When the News Is Breaking

I had three exciting bits of news to share with my father on Father’s Day. I like it when I have news. His days at the Veteran’s Home run together—there’s not much to distinguish a Tuesday from a Saturday unless the Elk’s Lodge is singing their slightly-off-key tunes in the common room. News gives us something to talk about. Since his head injury two years ago, he’s quiet, so I have to assume responsibility for maintaining the conversation. He and I have never been good at silence. Or at least I should say I haven’t been good at it. Too much quiet makes me want to pull out my smart phone and play Wordfeud or check into foursquare just to have some sense of activity.

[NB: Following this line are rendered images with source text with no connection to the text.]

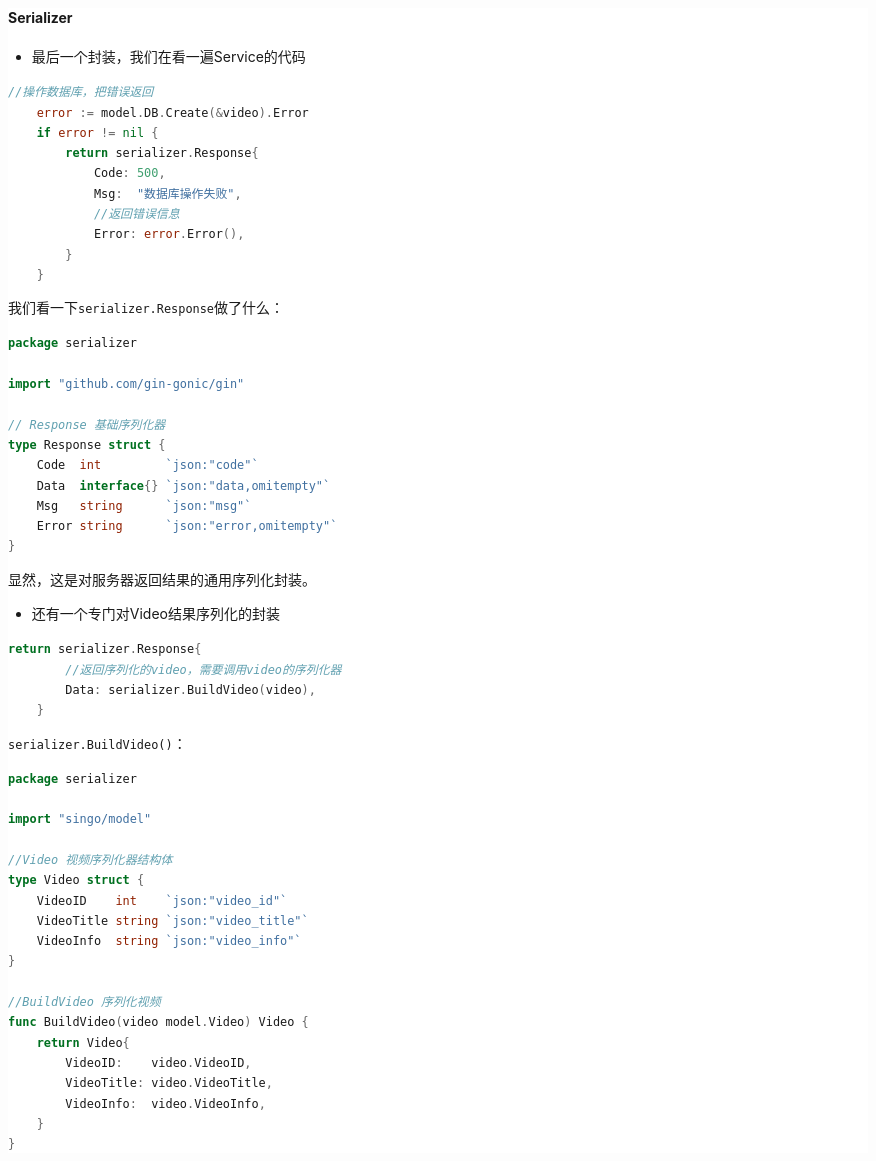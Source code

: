 #### Serializer

- 最后一个封装，我们在看一遍Service的代码

```go
//操作数据库，把错误返回
	error := model.DB.Create(&video).Error
	if error != nil {
		return serializer.Response{
			Code: 500,
			Msg:  "数据库操作失败",
			//返回错误信息
			Error: error.Error(),
		}
	}
```

我们看一下`serializer.Response`做了什么：

```go
package serializer

import "github.com/gin-gonic/gin"

// Response 基础序列化器
type Response struct {
	Code  int         `json:"code"`
	Data  interface{} `json:"data,omitempty"`
	Msg   string      `json:"msg"`
	Error string      `json:"error,omitempty"`
}
```

显然，这是对服务器返回结果的通用序列化封装。

- 还有一个专门对Video结果序列化的封装

```go
return serializer.Response{
		//返回序列化的video，需要调用video的序列化器
		Data: serializer.BuildVideo(video),
	}
```

`serializer.BuildVideo()`：

```go
package serializer

import "singo/model"

//Video 视频序列化器结构体
type Video struct {
	VideoID    int    `json:"video_id"`
	VideoTitle string `json:"video_title"`
	VideoInfo  string `json:"video_info"`
}

//BuildVideo 序列化视频
func BuildVideo(video model.Video) Video {
	return Video{
		VideoID:    video.VideoID,
		VideoTitle: video.VideoTitle,
		VideoInfo:  video.VideoInfo,
	}
}
```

So what was the news? First, my son D. broke his foot. Not that this is exciting per se, but it was a first for D., and he managed to get out of the last two days of school (although those are always the most fun). Plus, it was a pseudo-football injury, which sounds so stoic, and I knew my father would be impressed. So that was my lead. He responded appropriately: “That’s terrible!” and then lamented that D. would have to be a couch potato for most of July.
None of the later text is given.